In the prior art, 3 alpha, 7 alpha-dihydroxy-5-beta-cholanic acid is synthesized by basically using cholic acid as a raw material, and the cholic acid is expensive and does not accord with the industrial production principle. The application numbers are: 20151100072
2.8, the Chinese patent of invention discloses a method for preparing chenodeoxycholic acid by taking ducholic acid as a raw material, but the method relates to a Huang Minlon reduction method, high-temperature and high-pressure reaction is adopted, the danger coefficient is higher, and the mild condition and the higher yield of the synthesis process developed by the invention are realized.
Disclosure of Invention
According to the method, the chenodeoxycholic acids are respectively obtained by taking the ducosacholic acids as raw materials through an autonomously researched and developed extraction process.

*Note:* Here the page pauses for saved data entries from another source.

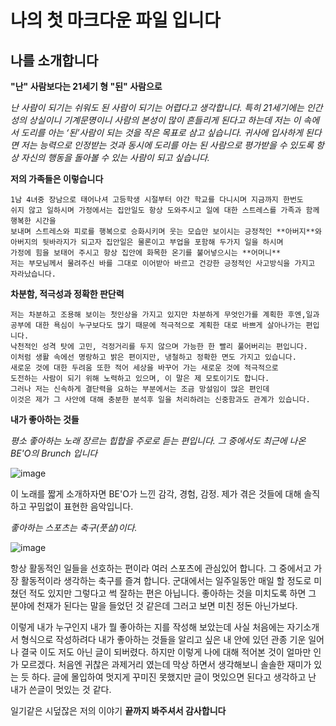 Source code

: # **나의 첫 마크다운 파일 입니다**

## 나를 소개합니다


**"난" 사람보다는 21세기 형 "된" 사람으로**

_난 사람이 되기는 쉬워도 된 사람이 되기는 어렵다고 생각합니다._
_특히 21세기에는 인간성의 상실이니 기계문명이니 사람의 본성이 많이 흔들리게 된다고 하는데_
_저는 이 속에서 도리를 아는 ‘된’사람이 되는 것을 작은 목표로 삼고 싶습니다._
_귀사에 입사하게 된다면 저는 능력으로 인정받는 것과 동시에 도리를 아는 된 사람으로_
_평가받을 수 있도록 항상 자신의 행동을 돌아볼 수 있는 사람이 되고 싶습니다._

**저의 가족들은 이렇습니다**

    1남 4녀중 장남으로 태어나셔 고등학생 시절부터 야간 학교를 다니시며 지금까지 한번도
    쉬지 않고 일하시며 가정에서는 집안일도 항상 도와주시고 일에 대한 스트레스를 가족과 함께 행복한 시간을
    보내며 스트레스와 피로를 행복으로 승화시키며 웃는 모습만 보이시는 긍정적인 **아버지**와
    아버지의 뒷바라지가 되고자 집안일은 물론이고 부업을 포함해 두가지 일을 하시며
    가정에 힘을 보태어 주시고 항상 집안에 화목한 온기를 불어넣으시는 **어머니**
    저는 부모님께서 물려주신 바를 그대로 이어받아 바르고 건강한 긍정적인 사고방식을 가지고 자라났습니다.

**차분함, 적극성과 정확한 판단력**

    저는 차분하고 조용해 보이는 첫인상을 가지고 있지만 차분하게 무엇인가를 계획한 후엔,일과
    공부에 대한 욕심이 누구보다도 많기 때문에 적극적으로 계획한 대로 바쁘게 살아나가는 편입니다.
    낙천적인 성격 탓에 고민, 걱정거리를 두지 않으며 가능한 한 빨리 풀어버리는 편입니다.
    이처럼 생활 속에선 명랑하고 밝은 편이지만, 냉철하고 정확한 면도 가지고 있습니다.
    새로운 것에 대한 두려움 또한 적어 세상을 바꾸어 가는 새로운 것에 적극적으로
    도전하는 사람이 되기 위해 노력하고 있으며, 이 말은 제 모토이기도 합니다.
    그러나 저는 신속하게 결단력을 요하는 부분에서는 조금 망설임이 많은 편인데
    이것은 제가 그 사안에 대해 충분한 분석후 일을 처리하려는 신중함과도 관계가 있습니다.
    
**내가 좋아하는 것들**

_평소 좋아하는 노래 장르는 힙합을 주로로 듣는 편입니다._
_그 중에서도 최근에 나온 BE'O의 Brunch 입니다_

![image](https://user-images.githubusercontent.com/112447424/196166839-2c222b49-7ccb-41d6-af8b-cbaa67b9fd98.png)

이 노래를 짧게 소개하자면 
BE'O가 느낀 감각, 경험, 감정. 제가 겪은 것들에 대해 솔직하고 꾸밈없이 표현한 음악입니다.

_좋아하는 스포츠는 축구(풋살)이다._

![image](https://user-images.githubusercontent.com/112447424/196170120-d8b1d0e5-67c6-4683-a99a-46bd9e7f901f.png)

항상 활동적인 일들을 선호하는 편이라 여러 스포츠에 관심있어 합니다.
그 중에서고 가장 활동적이라 생각하는 축구를 즐겨 합니다.
군대에서는 일주일동안 매일 할 정도로  미쳤던 적도 있지만 그렇다고 썩 잘하는 편은 아닙니다.
좋아하는 것을 미치도록 하면 그 분야에 천재가 된다는 말을 들었던 것 같은데 그러고 보면 미친 정돈 아닌가보다.

이렇게 내가 누구인지 내가 뭘 좋아하는 지를 작성해 보았는데 사실 처음에는 자기소개서
형식으로 작성하려다 내가 좋아하는 것들을 알리고 싶은 내 안에 있던 관종 기운 일어나 결국 이도 저도 아닌
글이 되버렸다. 하지만 이렇게 나에 대해 적어본 것이 얼마만 인가 모르겠다.
처음엔 귀찮은 과제거리 였는데 막상 하면서 생각해보니 솔솔한 재미가 있는 듯 하다.
글에 몰입하여 멋지게 꾸미진 못했지만 글이 멋있으면 된다고 생각하고 난 내가 쓴글이 멋있는 것 같다.

일기같은 시덮잖은 저의 이야기
**끝까지 봐주셔서 감사합니다**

The invention is realized by the following processes:
a method for synthesizing 3 alpha, 7 alpha-dihydroxy-5-beta-cholanic acid from duck cholic acid comprises the following steps:
(1) sequentially adding methanol, cholic acid of duck and concentrated sulfuric acid into a 500ml four-mouth bottle, carrying out reflux reaction at 70 ℃ for 2 hours, distilling under reduced pressure to remove the methanol, adding water and dichloromethane for extraction, combining organic phases, washing with 60ml of water, washing with saturated NaCl, drying with anhydrous sodium sulfate, and concentrating under reduced pressure to obtain 3a,7a, 23-trihydroxy-methyl cholate;
(2) sequentially adding 3a,7a, 23-trihydroxy-methyl cholate, dissolving in dichloromethane and triethylamine, adding acetic anhydride and DMAP, reacting for 2 hours at 20-25 ℃, decompressing after the reaction is finished, removing the solvent, adding water, extracting a water phase by using ethyl acetate, combining organic phases, washing by using hydrochloric acid, water and saturated NaCl respectively, drying by using anhydrous sodium sulfate, concentrating a crude product by using organic phase under reduced pressure, and recrystallizing by using methanol to obtain 3a,7a, 23-triacetoxy-methyl cholate;
(3) sequentially adding 3a,7a, 23-triacetoxy-methyl cholate, ethyl acetate and acetic acid obtained in the step (1) into a 500ml four-mouth bottle, dissolving the mixture in acetic acid, controlling the temperature to be 30-40 ℃, adding sodium bicarbonate, reacting for 1 hour at the temperature of 30-40 ℃, distilling an organic phase until a viscous residue is obtained, adding methanol, cooling to be-5-0 ℃ for crystallization, filtering, leaching with 9g of methanol, and filtering until no filtrate exists, so as to obtain 3a,7 a-diacetoxy-23-hydroxy methyl cholate;
(4) dissolving 3a,7 a-diacetyloxy-23-hydroxy cholic acid methyl ester in dichloromethane in sequence, controlling the temperature to be 20-40 ℃, dropwise adding methane sulfonyl chloride and triethylamine in sequence, reacting for 1h, distilling under reduced pressure to remove the solvent, washing with hydrochloric acid, water and saturated NaCl respectively, drying with anhydrous sodium sulfate, concentrating the organic phase under reduced pressure, heating the crude product with methanol to dissolve and recrystallize to obtain 3a,7 a-diacetyloxy-23-methanesulfonyl cholic acid methyl ester;
(5) 3a,7 a-diacetyloxy-23-methylsulfonylcholic acid methyl ester is dissolved in TFA in sequence, and sodium borohydride is added for reaction for 1 h. The organic phase was distilled under reduced pressure. Adding methanol, heating to dissolve, and cooling to obtain white crystalline solid 3a,7 a-diacetyloxy-methyl cholate;
(6) sequentially adding 3a,7 a-diacetyloxy-methyl cholate, adding dichloromethane for dissolution, adding sodium hydroxide, controlling the temperature to be 20-30 ℃, reacting for 1h, adding sulfuric acid for acidification after the reaction is finished, evaporating the solvent to obtain a crude product, heating, refluxing, cooling and recrystallizing by using methanol, leaching the filter cake by using purified water, and filtering until no filtrate exists, thereby obtaining the chenodeoxycholic acid.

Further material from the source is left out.